Jerry Brown Funds Student Illegals, Cuts Middle-Class Scholarships
California Governor Jerry Brown won’t touch scholarship funding for illegal immigrant students while he cuts scholarship funding for middle-class U.S. citizens enrolled in higher education institutions, Campus Reform reports.
Awash in another budget deficit expected to hit $2 billion by this summer, Brown decided to trim education expenses — but spending on scholarships for illegals will continue to increase.
The 2017-18 Governor’s Budget detailed Brown’s intention of phasing out the Middle Class Scholarship program, which assists students who come from households with a combined income of $156,000 or less with 40 per cent of their tuition costs.

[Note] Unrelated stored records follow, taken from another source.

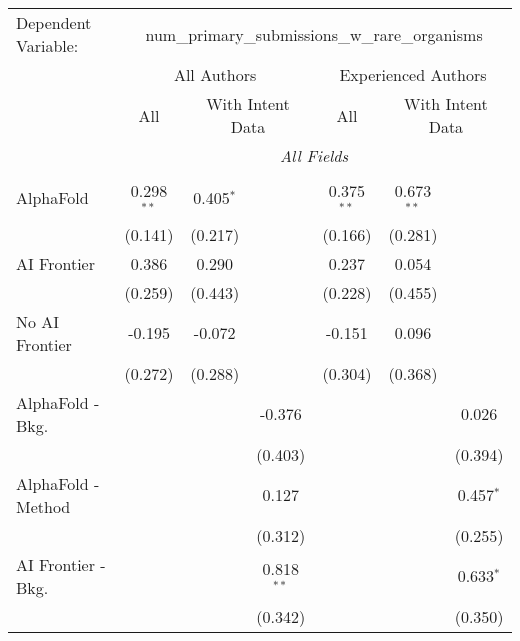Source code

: \begingroup
\centering
\begin{tabular}{lcccccc}
   \tabularnewline \midrule \midrule
   Dependent Variable: & \multicolumn{6}{c}{num\_primary\_submissions\_w\_rare\_organisms}\\
 & \multicolumn{3}{c}{All Authors} & \multicolumn{3}{c}{Experienced Authors} \\
\cmidrule(lr){2-4} \cmidrule(lr){5-7}
 & \multicolumn{1}{c}{All} & \multicolumn{2}{c}{With Intent Data} & \multicolumn{1}{c}{All} & \multicolumn{2}{c}{With Intent Data} \\
\cmidrule(lr){2-2} \cmidrule(lr){3-4} \cmidrule(lr){5-5} \cmidrule(lr){6-7}
 & \multicolumn{6}{c}{\textit{All Fields}} \\ \\
   AlphaFold               & 0.298$^{**}$ & 0.405$^{*}$ &              & 0.375$^{**}$ & 0.673$^{**}$ &   \\   
                           & (0.141)      & (0.217)     &              & (0.166)      & (0.281)      &   \\   
   AI Frontier             & 0.386        & 0.290       &              & 0.237        & 0.054        &   \\   
                           & (0.259)      & (0.443)     &              & (0.228)      & (0.455)      &   \\   
   No AI Frontier          & -0.195       & -0.072      &              & -0.151       & 0.096        &   \\   
                           & (0.272)      & (0.288)     &              & (0.304)      & (0.368)      &   \\   
   AlphaFold - Bkg.        &              &             & -0.376       &              &              & 0.026\\   
                           &              &             & (0.403)      &              &              & (0.394)\\   
   AlphaFold - Method      &              &             & 0.127        &              &              & 0.457$^{*}$\\   
                           &              &             & (0.312)      &              &              & (0.255)\\   
   AI Frontier - Bkg.      &              &             & 0.818$^{**}$ &              &              & 0.633$^{*}$\\   
                           &              &             & (0.342)      &              &              & (0.350)\\   

\end{tabular}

“Given the state’s overall financial condition, to continue the Administration’s support for long-term stable growth in funding…and to maintain the broad Cal Grant entitlement for the state’s neediest students, the Budget proposes a phase-out of the Middle Class Scholarship Program,” reads the budget.

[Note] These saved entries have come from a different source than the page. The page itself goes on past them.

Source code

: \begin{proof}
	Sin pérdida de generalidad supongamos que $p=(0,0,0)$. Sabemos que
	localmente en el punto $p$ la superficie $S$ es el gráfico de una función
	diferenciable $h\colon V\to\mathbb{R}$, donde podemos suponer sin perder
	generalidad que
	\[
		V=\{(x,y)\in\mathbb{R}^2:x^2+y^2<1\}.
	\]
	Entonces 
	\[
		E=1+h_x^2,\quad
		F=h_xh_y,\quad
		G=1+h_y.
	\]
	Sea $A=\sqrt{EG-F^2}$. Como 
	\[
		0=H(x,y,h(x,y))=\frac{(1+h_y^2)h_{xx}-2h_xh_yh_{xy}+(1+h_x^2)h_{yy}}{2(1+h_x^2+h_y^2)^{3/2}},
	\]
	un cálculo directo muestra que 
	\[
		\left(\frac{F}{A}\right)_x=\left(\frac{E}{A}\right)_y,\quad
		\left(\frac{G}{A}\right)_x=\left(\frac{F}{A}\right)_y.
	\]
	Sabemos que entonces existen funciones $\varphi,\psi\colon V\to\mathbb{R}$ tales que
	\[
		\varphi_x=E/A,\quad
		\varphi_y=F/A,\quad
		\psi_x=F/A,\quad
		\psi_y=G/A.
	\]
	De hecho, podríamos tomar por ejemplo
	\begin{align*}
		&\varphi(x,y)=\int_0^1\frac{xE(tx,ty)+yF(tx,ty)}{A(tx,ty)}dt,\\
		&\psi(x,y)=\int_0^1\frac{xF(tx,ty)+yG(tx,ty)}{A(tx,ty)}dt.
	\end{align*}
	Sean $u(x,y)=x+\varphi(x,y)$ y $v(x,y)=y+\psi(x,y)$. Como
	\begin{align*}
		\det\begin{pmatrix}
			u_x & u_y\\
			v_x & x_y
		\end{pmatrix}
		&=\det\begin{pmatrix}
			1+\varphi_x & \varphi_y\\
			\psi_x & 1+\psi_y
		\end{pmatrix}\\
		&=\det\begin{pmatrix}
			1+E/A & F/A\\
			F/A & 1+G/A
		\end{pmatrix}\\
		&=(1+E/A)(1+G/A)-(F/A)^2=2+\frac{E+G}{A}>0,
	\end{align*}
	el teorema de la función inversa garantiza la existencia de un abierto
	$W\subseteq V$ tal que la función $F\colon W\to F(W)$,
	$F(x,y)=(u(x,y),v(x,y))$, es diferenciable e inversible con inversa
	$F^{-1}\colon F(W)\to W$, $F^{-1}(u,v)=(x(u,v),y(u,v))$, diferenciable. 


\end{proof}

The demise of the program is expected to achieve savings for the state of approximately $115 million per year by 2021.
But despite looming economic catastrophe, Brown isn’t keen on reducing scholarships for illegals who are routinely rewarded under the DREAM Act.

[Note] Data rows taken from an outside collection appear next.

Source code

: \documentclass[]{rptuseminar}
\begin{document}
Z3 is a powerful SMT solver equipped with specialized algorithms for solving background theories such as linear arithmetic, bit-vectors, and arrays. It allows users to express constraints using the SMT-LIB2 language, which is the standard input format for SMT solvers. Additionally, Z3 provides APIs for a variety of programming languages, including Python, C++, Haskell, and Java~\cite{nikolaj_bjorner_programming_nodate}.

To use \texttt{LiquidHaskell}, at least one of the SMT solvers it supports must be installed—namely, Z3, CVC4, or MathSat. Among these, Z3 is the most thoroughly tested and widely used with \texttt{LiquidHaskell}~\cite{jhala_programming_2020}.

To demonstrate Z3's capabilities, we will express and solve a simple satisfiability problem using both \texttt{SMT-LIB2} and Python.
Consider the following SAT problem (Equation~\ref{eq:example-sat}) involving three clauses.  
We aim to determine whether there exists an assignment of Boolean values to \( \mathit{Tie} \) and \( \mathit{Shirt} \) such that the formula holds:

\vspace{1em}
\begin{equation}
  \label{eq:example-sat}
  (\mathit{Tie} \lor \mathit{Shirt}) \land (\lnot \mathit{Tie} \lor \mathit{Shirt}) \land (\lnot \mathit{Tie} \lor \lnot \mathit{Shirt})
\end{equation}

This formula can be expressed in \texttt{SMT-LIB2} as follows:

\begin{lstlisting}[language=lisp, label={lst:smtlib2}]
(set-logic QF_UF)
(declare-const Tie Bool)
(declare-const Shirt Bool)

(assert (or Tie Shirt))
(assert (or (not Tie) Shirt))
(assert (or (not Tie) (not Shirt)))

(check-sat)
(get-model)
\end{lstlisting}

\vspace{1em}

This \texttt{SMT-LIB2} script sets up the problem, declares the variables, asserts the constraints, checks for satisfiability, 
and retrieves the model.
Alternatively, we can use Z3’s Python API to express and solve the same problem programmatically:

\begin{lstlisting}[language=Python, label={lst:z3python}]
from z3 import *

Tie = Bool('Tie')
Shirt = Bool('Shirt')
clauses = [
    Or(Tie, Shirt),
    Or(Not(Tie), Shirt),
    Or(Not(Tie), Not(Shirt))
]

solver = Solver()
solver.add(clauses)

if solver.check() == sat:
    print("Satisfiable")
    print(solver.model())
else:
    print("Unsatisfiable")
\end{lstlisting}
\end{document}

The Legislative Analyst’s Office (LAO) examined last year’s proposed budget and found that “implementation of the California Dream Act, which beginning in 2013–14 made certain undocumented and nonresident students eligible for state financial aid, accounts for $67 million of the increase in Cal Grant spending,” their report indicated.
Paul Golaszewski, Principal Fiscal & Policy Analyst for the LAO, told Campus Reform that the DREAM Act is going to cost California taxpayers $88.6 million in fiscal year 2017/18.
Many middle-class families are outraged that student illegals are untouched by budget cuts while Brown is disinterested in the financial burdens of middle class families living in highly-taxed California. They say Brown’s plan lacks a basic comprehension of middle-class need.
“I wake up in the middle of the night thinking about this stuff,” Jill Cohen-Sandler, who has a daughter who plans to attend college, said in an interview with the Los Angeles Times. “I’m constantly calculating, how are we going to make this work?”
Rafi Sands, a UCLA student and vice president of Undergraduate Students Association Council, says Brown is fueling anger and confrontation in his state.
“It’s pitting groups of students against each other,” he told Campus Reform. “There’s an idea that middle-class students don’t deserve to be asking for aid and don’t need it, but from what I’ve seen, people could not be more wrong about that.”